Problem statement:
Of the records that follow, copy only the lines from the line containing "the $i$-th node)." to the line containing "For simplicity, we", both included, exactly as written.

Materials provided:

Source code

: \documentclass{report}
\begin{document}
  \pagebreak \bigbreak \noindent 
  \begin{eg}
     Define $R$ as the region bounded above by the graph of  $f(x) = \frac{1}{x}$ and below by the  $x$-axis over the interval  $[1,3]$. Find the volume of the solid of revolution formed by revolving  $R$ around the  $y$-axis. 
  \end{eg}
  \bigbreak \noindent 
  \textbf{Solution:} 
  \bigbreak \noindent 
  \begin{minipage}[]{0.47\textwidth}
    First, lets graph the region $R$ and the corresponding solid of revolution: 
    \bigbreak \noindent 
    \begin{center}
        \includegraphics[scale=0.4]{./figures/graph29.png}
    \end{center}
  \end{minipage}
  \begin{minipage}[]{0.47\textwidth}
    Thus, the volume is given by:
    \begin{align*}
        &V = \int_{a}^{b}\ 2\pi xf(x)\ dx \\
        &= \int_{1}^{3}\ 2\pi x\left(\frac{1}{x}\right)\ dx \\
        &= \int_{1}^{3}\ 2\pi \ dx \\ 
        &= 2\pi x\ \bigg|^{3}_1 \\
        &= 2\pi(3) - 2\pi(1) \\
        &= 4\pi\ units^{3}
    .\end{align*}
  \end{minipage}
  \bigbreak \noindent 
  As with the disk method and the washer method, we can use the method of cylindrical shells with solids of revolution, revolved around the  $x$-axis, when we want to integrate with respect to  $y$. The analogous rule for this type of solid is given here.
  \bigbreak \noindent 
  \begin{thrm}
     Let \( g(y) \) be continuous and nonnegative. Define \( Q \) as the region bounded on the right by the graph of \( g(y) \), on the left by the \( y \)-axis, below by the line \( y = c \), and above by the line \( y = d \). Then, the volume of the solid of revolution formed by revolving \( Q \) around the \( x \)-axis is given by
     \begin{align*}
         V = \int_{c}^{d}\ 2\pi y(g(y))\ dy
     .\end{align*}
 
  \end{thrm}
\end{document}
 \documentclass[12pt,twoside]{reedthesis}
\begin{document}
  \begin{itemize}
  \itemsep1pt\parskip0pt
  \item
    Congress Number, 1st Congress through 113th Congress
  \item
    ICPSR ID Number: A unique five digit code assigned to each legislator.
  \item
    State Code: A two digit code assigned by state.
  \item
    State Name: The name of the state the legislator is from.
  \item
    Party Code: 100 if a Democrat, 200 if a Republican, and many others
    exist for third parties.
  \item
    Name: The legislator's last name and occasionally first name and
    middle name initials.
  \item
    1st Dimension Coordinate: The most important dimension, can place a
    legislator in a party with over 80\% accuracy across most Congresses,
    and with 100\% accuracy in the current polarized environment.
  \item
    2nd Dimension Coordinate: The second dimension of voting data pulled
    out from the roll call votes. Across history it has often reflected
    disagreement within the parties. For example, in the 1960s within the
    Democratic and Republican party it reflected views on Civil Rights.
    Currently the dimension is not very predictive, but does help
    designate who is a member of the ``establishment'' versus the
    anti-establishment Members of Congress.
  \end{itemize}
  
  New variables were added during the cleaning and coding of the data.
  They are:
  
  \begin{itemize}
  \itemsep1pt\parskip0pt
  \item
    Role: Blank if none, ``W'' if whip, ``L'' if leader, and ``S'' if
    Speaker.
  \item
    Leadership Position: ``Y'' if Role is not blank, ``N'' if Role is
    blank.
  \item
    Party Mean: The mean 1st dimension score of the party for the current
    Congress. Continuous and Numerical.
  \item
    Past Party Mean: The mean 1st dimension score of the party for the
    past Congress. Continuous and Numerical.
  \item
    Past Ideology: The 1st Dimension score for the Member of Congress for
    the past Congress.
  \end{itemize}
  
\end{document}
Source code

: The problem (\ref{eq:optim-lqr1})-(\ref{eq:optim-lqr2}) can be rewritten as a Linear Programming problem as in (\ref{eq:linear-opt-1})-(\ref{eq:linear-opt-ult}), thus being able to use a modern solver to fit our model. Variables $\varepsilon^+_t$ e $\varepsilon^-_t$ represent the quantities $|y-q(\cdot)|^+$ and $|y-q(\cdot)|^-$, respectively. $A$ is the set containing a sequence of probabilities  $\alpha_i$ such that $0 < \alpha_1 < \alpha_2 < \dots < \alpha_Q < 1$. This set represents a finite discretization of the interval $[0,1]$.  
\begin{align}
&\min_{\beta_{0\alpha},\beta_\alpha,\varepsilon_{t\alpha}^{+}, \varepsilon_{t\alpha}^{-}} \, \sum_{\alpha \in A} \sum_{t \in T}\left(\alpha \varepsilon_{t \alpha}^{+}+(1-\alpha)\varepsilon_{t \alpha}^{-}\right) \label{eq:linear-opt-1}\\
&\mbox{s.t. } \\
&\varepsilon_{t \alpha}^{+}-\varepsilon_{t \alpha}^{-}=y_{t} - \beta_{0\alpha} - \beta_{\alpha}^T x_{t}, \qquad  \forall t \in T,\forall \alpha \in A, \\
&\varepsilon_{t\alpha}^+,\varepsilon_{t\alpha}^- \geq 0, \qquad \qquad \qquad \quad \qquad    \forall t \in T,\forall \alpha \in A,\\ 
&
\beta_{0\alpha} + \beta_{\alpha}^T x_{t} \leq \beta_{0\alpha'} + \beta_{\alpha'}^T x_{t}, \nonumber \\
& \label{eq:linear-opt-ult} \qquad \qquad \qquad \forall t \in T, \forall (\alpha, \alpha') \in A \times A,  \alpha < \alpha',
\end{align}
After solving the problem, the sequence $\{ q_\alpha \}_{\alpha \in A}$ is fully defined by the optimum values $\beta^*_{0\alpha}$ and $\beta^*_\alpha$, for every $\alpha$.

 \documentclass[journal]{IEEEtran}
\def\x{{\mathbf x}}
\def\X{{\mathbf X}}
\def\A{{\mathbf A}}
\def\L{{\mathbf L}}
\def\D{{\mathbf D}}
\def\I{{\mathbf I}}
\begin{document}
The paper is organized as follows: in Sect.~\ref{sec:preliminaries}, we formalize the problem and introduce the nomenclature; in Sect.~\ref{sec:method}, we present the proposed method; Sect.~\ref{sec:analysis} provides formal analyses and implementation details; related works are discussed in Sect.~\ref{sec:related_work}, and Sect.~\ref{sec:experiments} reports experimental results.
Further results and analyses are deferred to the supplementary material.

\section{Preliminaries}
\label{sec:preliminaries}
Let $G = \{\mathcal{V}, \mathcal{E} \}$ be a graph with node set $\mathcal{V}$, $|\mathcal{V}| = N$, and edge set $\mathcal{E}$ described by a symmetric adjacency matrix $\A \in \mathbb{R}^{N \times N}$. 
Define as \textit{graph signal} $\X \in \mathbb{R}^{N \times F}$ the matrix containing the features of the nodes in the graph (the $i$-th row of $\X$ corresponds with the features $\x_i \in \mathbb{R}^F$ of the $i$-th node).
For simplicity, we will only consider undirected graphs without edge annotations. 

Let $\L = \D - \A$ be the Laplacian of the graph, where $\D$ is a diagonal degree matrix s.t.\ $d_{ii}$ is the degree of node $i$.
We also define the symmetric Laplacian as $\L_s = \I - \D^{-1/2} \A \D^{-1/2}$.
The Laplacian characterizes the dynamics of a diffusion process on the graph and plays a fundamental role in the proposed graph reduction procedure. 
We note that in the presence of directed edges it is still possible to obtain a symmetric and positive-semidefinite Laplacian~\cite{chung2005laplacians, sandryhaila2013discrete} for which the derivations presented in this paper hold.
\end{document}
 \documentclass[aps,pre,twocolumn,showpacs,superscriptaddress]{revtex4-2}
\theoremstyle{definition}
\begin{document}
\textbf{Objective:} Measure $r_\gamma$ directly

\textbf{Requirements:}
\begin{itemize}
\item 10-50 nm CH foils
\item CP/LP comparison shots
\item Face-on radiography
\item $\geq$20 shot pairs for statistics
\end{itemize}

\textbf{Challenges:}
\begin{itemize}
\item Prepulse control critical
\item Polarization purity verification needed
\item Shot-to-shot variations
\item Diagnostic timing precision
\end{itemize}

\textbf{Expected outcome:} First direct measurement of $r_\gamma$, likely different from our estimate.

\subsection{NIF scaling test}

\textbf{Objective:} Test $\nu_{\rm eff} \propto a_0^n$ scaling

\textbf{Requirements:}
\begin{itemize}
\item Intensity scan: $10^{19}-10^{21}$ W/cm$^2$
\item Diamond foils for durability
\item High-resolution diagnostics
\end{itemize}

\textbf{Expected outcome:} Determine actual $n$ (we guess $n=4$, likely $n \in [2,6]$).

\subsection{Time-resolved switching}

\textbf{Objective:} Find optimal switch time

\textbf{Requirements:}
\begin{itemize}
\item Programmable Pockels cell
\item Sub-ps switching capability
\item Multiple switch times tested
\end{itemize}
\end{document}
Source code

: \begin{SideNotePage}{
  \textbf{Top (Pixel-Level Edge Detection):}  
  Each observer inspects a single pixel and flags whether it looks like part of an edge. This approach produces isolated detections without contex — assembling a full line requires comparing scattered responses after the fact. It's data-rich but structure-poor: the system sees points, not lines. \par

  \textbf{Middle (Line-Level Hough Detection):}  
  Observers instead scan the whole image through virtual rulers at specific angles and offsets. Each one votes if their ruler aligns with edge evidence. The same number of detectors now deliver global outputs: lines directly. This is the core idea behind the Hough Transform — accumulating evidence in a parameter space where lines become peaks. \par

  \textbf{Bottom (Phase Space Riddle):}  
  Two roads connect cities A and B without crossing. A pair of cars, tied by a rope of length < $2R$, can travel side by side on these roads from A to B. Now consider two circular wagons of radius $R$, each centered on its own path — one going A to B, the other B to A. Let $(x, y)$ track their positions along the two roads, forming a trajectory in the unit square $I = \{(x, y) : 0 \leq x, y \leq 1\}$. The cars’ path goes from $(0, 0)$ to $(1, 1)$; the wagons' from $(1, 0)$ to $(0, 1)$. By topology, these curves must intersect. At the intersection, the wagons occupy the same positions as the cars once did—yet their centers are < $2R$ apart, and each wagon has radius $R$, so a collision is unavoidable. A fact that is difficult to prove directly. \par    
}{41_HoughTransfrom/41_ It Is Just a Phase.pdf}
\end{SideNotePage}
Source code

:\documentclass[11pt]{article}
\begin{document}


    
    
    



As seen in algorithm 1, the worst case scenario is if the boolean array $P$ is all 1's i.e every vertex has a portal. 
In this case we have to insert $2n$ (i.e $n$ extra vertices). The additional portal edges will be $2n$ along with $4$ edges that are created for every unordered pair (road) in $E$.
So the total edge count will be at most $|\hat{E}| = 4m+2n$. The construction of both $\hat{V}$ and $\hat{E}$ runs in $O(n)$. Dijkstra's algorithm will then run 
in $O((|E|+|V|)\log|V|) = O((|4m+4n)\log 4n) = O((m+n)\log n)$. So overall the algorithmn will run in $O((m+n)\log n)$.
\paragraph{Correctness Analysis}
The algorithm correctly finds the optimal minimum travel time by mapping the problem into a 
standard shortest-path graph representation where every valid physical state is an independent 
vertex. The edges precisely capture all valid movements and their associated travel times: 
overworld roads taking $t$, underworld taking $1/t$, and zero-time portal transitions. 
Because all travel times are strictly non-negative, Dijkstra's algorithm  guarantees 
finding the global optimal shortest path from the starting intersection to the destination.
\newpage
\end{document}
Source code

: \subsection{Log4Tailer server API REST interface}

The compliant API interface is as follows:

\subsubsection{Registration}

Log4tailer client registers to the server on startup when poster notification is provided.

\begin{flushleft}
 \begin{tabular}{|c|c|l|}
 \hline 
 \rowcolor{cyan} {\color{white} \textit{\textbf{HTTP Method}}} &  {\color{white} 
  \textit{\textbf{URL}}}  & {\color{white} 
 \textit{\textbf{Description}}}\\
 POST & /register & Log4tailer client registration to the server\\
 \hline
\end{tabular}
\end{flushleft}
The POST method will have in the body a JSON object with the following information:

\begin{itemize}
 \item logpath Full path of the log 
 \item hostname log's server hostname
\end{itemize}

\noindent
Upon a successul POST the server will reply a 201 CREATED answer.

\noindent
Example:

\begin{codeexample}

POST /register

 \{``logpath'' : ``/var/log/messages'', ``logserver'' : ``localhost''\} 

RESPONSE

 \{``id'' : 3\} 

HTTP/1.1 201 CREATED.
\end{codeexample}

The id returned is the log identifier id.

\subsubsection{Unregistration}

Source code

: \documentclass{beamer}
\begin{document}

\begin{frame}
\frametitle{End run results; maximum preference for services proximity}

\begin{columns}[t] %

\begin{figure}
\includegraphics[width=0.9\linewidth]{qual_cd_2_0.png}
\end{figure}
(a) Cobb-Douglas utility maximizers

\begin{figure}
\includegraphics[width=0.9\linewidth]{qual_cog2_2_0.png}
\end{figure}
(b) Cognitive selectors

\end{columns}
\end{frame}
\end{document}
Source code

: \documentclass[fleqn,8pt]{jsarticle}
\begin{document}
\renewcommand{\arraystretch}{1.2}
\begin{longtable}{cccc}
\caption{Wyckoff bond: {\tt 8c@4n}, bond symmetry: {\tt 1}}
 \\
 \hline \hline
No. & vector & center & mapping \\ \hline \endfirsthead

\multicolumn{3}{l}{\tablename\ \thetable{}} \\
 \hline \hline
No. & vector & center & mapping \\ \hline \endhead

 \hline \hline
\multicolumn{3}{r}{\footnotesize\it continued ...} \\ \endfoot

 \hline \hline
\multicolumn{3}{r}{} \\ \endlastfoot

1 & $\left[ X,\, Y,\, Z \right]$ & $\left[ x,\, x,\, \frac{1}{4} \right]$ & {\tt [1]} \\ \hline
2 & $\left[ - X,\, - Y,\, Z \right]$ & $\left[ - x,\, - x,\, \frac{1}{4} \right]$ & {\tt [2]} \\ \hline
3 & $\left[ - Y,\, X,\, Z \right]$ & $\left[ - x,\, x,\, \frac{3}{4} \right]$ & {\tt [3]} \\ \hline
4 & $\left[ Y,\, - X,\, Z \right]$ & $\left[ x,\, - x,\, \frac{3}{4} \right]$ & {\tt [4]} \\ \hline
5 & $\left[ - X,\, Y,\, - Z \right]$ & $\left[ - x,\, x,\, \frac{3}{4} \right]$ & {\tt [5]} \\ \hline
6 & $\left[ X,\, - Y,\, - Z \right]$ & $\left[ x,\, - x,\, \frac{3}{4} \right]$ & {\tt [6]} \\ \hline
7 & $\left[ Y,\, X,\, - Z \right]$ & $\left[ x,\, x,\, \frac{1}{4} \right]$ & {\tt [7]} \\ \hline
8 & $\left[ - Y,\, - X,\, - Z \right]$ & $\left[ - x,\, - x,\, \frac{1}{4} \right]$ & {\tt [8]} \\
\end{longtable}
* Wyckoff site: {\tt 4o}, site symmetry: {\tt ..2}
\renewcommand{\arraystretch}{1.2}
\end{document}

Your solution:
Define as \textit{graph signal} $\X \in \mathbb{R}^{N \times F}$ the matrix containing the features of the nodes in the graph (the $i$-th row of $\X$ corresponds with the features $\x_i \in \mathbb{R}^F$ of the $i$-th node).
For simplicity, we will only consider undirected graphs without edge annotations. 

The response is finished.